This is a guide aimed at HECBioSim users of UK Tier 2 JADE and is designed as a quick-start guide, it is not intended as an official documentation for the JADE HPC facility, these can be found here.
Using slurm
Query Usage
Running AMBER
Running GROMACS
Running NAMD
Using Slurm
Slurm is a batch scheduling system for managing simulations run by many users on HPC resources. The following commands will get you started with using slurm, but are by no means exhaustive, consult the JADE documentation for more examples, or the slurm documentation for more advanced usage.
submitting a job
Assuming you have created a bash script file called "submit.sh" with your job submission resource requirements, software to run etc then:
sbatch submit.sh
will submit a job to the JADE queue.
query job status
If you have jobs running on JADE, then you can query their status with:
squeue -u <user-id>
This will list all jobs that your user account has submitted that has not completed.
delete job
If you want to delete a job you have submitted. You should use the job id either given when you submitted or found by querying your job status and use it with the following command:
scancel <jobid>
Job partitions on JADE
One of the things to be aware of is the partitions on JADE. There are three partitions, these are "small", "big" and "devel". The "devel" partition is for developers to test building codes and for users to verify their job scripts are working when they are running unfamiliar regimes (don't run a full production run here). The other two are partitions that classify job sizes. The "small" partition is for simulations using a single GPU, whilst the "big" partition is for jobs using 4 or 8 GPUs. You will need to pay attention to this when making your job submit scripts. They key numbers for these partitions are in the table below:
Partition name | Partition Size | Job Walltime limit | Running Job limit |
---|---|---|---|
big | 11 nodes | 24 hours | 5 Jobs |
small | 10 nodes | 6 days | 8 Jobs |
devel | 1 node | 1 hour | 1 Job |
Query Usage
Usage on JADE broadly falls into two categories, how much compute you have used and how much storage you are using. To find out your compute usage run:
$ account-balance
and you will see something like below. Where the users in your project account/s will be listed with their individual usage in the right hand column with the project total being the top row.

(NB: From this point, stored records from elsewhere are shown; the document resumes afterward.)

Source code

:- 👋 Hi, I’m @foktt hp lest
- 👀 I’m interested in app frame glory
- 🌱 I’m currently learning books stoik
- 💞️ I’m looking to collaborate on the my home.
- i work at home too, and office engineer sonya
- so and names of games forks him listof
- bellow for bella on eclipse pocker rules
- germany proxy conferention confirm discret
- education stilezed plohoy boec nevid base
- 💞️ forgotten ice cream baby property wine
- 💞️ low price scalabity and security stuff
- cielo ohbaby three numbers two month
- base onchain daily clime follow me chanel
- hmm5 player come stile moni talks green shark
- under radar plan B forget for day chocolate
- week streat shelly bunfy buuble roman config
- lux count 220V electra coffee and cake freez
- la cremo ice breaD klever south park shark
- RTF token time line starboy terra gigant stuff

Cluster Account Login Proper Name GPU Name Used
--------- -------------------- --------- --------------- -------------- ----------
jade account1 gres/gpu 314
jade account1 user1-bu+ user1 gres/gpu 249
jade account1 user2-bu+ user2 gres/gpu 65
To find out your disk usage, run:
$ get-quota
and you will see something like below describing how much space you have used, any quotas and limits along with the same information for numbers of files.
Filesystem used quota limit grace files quota limit grace
/jmain01 5.135G 0k 0k - 55315 0 0 -
Running AMBER
AMBER 18 is installed and maintained on JADE by HECBioSim core SLA support. AMBER is fairly straight forward to run on JADE and shows excellent GPU performance. See the example scripts below.
Single GPU
#!/bin/bash
#SBATCH --nodes=1
#SBATCH --gres=gpu:1
#SBATCH --time=1:00:00
#SBATCH -J job1
#SBATCH -p small
module load amber/18
pmemd.cuda -O -i md1.in -p example.top -c example.crd -ref example-ref.crd
Running GROMACS
Gromacs 2019.3 is installed and maintained on JADE by HECBioSim core SLA support.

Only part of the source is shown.